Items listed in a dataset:
*** Block opens ***

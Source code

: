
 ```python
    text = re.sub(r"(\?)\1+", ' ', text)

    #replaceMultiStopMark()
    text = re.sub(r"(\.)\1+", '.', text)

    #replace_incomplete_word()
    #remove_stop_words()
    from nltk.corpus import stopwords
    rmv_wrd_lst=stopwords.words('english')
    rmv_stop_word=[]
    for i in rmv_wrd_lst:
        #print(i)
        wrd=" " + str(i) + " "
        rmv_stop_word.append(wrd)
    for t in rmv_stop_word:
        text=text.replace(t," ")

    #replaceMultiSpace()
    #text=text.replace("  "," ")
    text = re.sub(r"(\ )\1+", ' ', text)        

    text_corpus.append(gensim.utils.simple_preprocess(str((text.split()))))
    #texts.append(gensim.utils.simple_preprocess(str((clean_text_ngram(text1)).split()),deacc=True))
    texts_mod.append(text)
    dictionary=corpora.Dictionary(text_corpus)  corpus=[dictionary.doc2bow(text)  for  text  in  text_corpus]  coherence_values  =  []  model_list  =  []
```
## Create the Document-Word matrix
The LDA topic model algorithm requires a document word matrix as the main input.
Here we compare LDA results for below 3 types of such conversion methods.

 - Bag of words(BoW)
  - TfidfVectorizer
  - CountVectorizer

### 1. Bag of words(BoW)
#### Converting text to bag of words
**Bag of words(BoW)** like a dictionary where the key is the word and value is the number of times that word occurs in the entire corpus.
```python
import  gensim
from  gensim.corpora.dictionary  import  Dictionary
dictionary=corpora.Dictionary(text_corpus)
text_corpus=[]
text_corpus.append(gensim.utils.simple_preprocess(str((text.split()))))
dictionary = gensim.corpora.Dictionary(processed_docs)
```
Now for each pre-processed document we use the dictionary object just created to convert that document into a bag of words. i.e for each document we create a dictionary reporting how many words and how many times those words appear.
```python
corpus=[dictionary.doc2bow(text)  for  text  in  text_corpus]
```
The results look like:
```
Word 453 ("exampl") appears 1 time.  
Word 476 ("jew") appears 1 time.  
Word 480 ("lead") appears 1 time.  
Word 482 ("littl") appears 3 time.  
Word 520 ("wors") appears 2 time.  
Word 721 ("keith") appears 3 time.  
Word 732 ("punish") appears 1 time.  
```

*** Block closes ***
*** Block opens ***

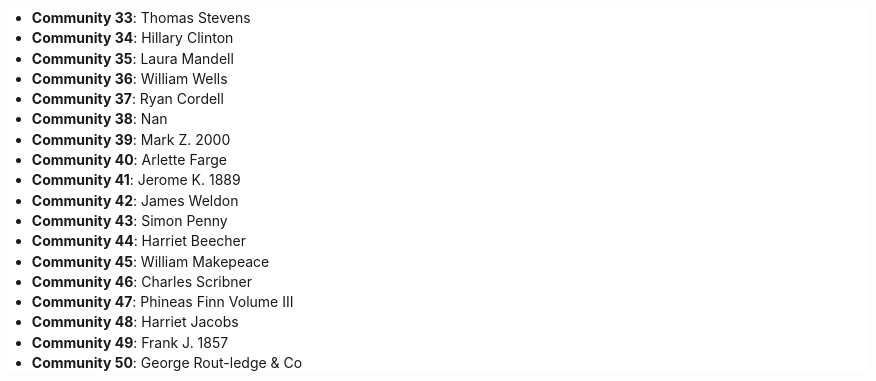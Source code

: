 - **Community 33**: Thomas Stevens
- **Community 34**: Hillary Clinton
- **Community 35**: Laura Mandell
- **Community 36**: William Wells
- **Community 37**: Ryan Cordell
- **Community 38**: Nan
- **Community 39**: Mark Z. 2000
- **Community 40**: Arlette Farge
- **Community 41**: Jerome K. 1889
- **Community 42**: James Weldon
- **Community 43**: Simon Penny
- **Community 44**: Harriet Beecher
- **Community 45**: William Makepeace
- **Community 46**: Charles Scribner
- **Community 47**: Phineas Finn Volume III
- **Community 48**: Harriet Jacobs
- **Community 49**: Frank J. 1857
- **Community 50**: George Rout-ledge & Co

*** Block closes ***
*** Block opens ***

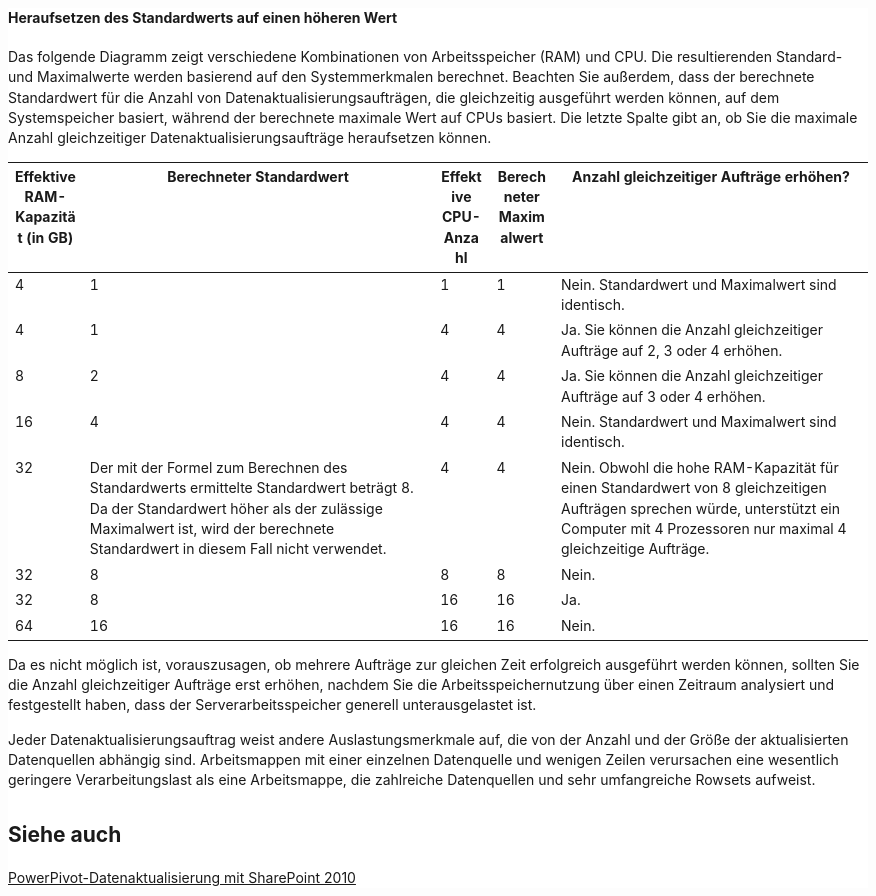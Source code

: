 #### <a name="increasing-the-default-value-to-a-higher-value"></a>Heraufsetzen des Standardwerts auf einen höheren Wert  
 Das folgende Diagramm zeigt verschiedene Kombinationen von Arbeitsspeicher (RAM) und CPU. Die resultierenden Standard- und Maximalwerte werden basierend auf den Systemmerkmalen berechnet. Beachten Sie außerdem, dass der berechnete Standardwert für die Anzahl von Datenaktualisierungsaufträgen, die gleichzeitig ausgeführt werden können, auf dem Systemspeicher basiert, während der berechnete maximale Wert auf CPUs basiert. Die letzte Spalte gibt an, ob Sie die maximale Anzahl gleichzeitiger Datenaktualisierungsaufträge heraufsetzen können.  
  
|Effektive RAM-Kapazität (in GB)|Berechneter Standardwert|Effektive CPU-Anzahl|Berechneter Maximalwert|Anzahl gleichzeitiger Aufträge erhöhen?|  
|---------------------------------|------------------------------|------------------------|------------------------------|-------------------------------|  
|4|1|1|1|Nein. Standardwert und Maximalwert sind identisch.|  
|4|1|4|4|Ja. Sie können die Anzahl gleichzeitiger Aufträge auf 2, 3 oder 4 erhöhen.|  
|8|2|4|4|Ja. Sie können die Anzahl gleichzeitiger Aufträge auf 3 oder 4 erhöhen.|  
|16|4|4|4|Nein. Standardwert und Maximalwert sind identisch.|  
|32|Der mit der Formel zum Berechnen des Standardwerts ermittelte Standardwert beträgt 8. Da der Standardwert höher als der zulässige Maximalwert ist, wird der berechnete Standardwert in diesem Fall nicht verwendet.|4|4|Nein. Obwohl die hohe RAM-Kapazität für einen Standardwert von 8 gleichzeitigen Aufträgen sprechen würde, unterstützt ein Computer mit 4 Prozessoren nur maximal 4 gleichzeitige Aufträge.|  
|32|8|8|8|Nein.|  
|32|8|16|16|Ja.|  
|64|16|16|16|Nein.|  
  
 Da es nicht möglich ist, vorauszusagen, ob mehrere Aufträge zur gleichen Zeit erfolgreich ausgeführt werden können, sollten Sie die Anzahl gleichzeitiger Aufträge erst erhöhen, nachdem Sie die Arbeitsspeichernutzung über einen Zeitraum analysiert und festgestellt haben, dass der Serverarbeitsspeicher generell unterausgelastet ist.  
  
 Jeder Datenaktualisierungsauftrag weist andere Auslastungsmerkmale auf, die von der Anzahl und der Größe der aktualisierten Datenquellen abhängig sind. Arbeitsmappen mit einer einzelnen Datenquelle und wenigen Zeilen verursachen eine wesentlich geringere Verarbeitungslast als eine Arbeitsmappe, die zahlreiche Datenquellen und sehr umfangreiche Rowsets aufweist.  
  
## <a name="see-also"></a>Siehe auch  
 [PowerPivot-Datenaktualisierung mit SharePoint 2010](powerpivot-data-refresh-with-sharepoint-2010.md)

*** Block closes ***

- Activity: Where the word "können" occurs in a line of the records, copy that line.

- Reply to the task:
 Das folgende Diagramm zeigt verschiedene Kombinationen von Arbeitsspeicher (RAM) und CPU. Die resultierenden Standard- und Maximalwerte werden basierend auf den Systemmerkmalen berechnet. Beachten Sie außerdem, dass der berechnete Standardwert für die Anzahl von Datenaktualisierungsaufträgen, die gleichzeitig ausgeführt werden können, auf dem Systemspeicher basiert, während der berechnete maximale Wert auf CPUs basiert. Die letzte Spalte gibt an, ob Sie die maximale Anzahl gleichzeitiger Datenaktualisierungsaufträge heraufsetzen können.  
|4|1|4|4|Ja. Sie können die Anzahl gleichzeitiger Aufträge auf 2, 3 oder 4 erhöhen.|  
|8|2|4|4|Ja. Sie können die Anzahl gleichzeitiger Aufträge auf 3 oder 4 erhöhen.|  
 Da es nicht möglich ist, vorauszusagen, ob mehrere Aufträge zur gleichen Zeit erfolgreich ausgeführt werden können, sollten Sie die Anzahl gleichzeitiger Aufträge erst erhöhen, nachdem Sie die Arbeitsspeichernutzung über einen Zeitraum analysiert und festgestellt haben, dass der Serverarbeitsspeicher generell unterausgelastet ist.  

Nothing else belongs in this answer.